We at Aruba have always been working around VLANs. First we simplified configuration and sped-up roaming by centralizing wireless VLANs with aggregation controllers in the core. A few years later we started pooling VLANs per SSID to increase the number of available IP addresses as more devices connected wirelessly.

The recent SDN movement in data center networks has added wind in our sails. Aruba engineers are amidst wrapping up their last homage to VLANs in enterprise mobility networks. We are ready to control networks on a flow-by-flow basis. Manual configuration of VLANs and its accompanying siblings like ACLs, filters, routes and QoS tags is really a thing of the past. Flow-based controls give us programmable networks that automatically optimize traffic paths around people, devices and apps.

Aruba's policy management system, ClearPass is the foundation of flow-based control. Policies that define user, device, time of day, app and location usage restrictions are downloaded to any access network at connection time. With its new WorkSpace capabilities, ClearPass can now host security policies that are enforced on a mobile device and even by an individual mobile app.

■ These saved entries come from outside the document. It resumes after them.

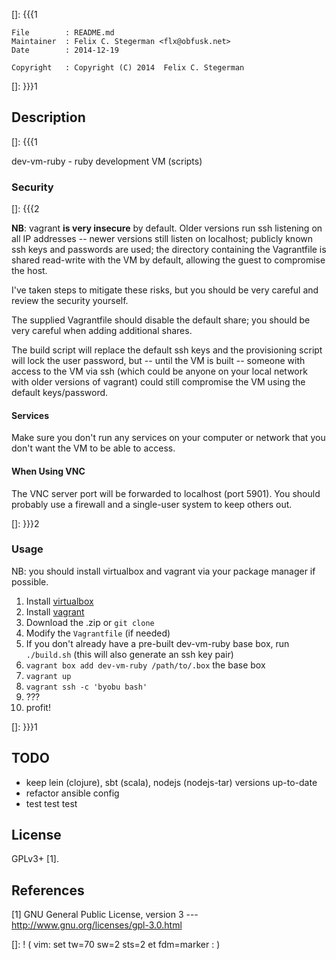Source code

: []: {{{1

    File        : README.md
    Maintainer  : Felix C. Stegerman <flx@obfusk.net>
    Date        : 2014-12-19

    Copyright   : Copyright (C) 2014  Felix C. Stegerman

[]: }}}1

## Description
[]: {{{1

  dev-vm-ruby - ruby development VM (scripts)

### Security

[]: {{{2

  **NB**: vagrant **is very insecure** by default.  Older versions run
  ssh listening on all IP addresses -- newer versions still listen on
  localhost; publicly known ssh keys and passwords are used; the
  directory containing the Vagrantfile is shared read-write with the
  VM by default, allowing the guest to compromise the host.

  I've taken steps to mitigate these risks, but you should be very
  careful and review the security yourself.

  The supplied Vagrantfile should disable the default share; you
  should be very careful when adding additional shares.

  The build script will replace the default ssh keys and the
  provisioning script will lock the user password, but -- until the VM
  is built -- someone with access to the VM via ssh (which could be
  anyone on your local network with older versions of vagrant) could
  still compromise the VM using the default keys/password.

#### Services

  Make sure you don't run any services on your computer or network
  that you don't want the VM to be able to access.

#### When Using VNC

  The VNC server port will be forwarded to localhost (port 5901).  You
  should probably use a firewall and a single-user system to keep
  others out.

[]: }}}2

### Usage

  NB: you should install virtualbox and vagrant via your package
  manager if possible.

  1.  Install [virtualbox](https://www.virtualbox.org)
  2.  Install [vagrant](https://www.vagrantup.com)
  3.  Download the .zip or `git clone`
  4.  Modify the `Vagrantfile` (if needed)
  5.  If you don't already have a pre-built dev-vm-ruby base box, run
      `./build.sh` (this will also generate an ssh key pair)
  6.  `vagrant box add dev-vm-ruby /path/to/.box` the base box
  7.  `vagrant up`
  8.  `vagrant ssh -c 'byobu bash'`
  9.  ???
  10. profit!

[]: }}}1

## TODO

  * keep lein (clojure), sbt (scala), nodejs (nodejs-tar) versions
    up-to-date
  * refactor ansible config
  * test test test

## License

  GPLv3+ [1].

## References

  [1] GNU General Public License, version 3
  --- http://www.gnu.org/licenses/gpl-3.0.html

[]: ! ( vim: set tw=70 sw=2 sts=2 et fdm=marker : )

Next, every connection is monitored and controlled in real time to trigger flow-based traffic management. Actually, Aruba controllers have been doing so for a while with their integrated firewalls. Controllers keep a real time view of everything that is happening on the network. Every user, every device, every app, every location is visible in this control plane. So is everything about the spectrum and how it is being used.

Aruba firewalls recently received a visibility boost and can now distinguish cloud apps running on HTTP and different Microsoft Lync media streams even when encrypted. With AppRF introduced in 2012, this app visibility is transferred to the RF layer to auto-tune classes of service. Then came AirGroup capabilities that stitch forwarding paths on demand for applications like AirPlay and AirPrint. It is truly magical how the network selectively forwards Bonjour traffic across subnets so a wireless device can print to the closest printer or a guest can project to a conference room AppleTV. Stay tuned on upcoming news on how we take flow-based controls to the next level to solve visibility problems with Microsoft Lync over Wi-Fi.

Net-net, VLANs, Spanning Tree and routing protocols don't go away. They are assumed to exist as the basic underlying infrastructure. However, they are not the center of gravity for mobility networks. The way forward is a L4-7 control plane that manages flows on all APs and Switches. Aruba ClearPass uses the standard RADIUS protocol on any vendors' APs and Switches to push access policies. Aruba Controllers conduct flow-based traffic management on Aruba APs and Switches using proprietary tunnels. Thanks to OpenFlow, even that's about to change.

Ready to drop VLANs and use flows?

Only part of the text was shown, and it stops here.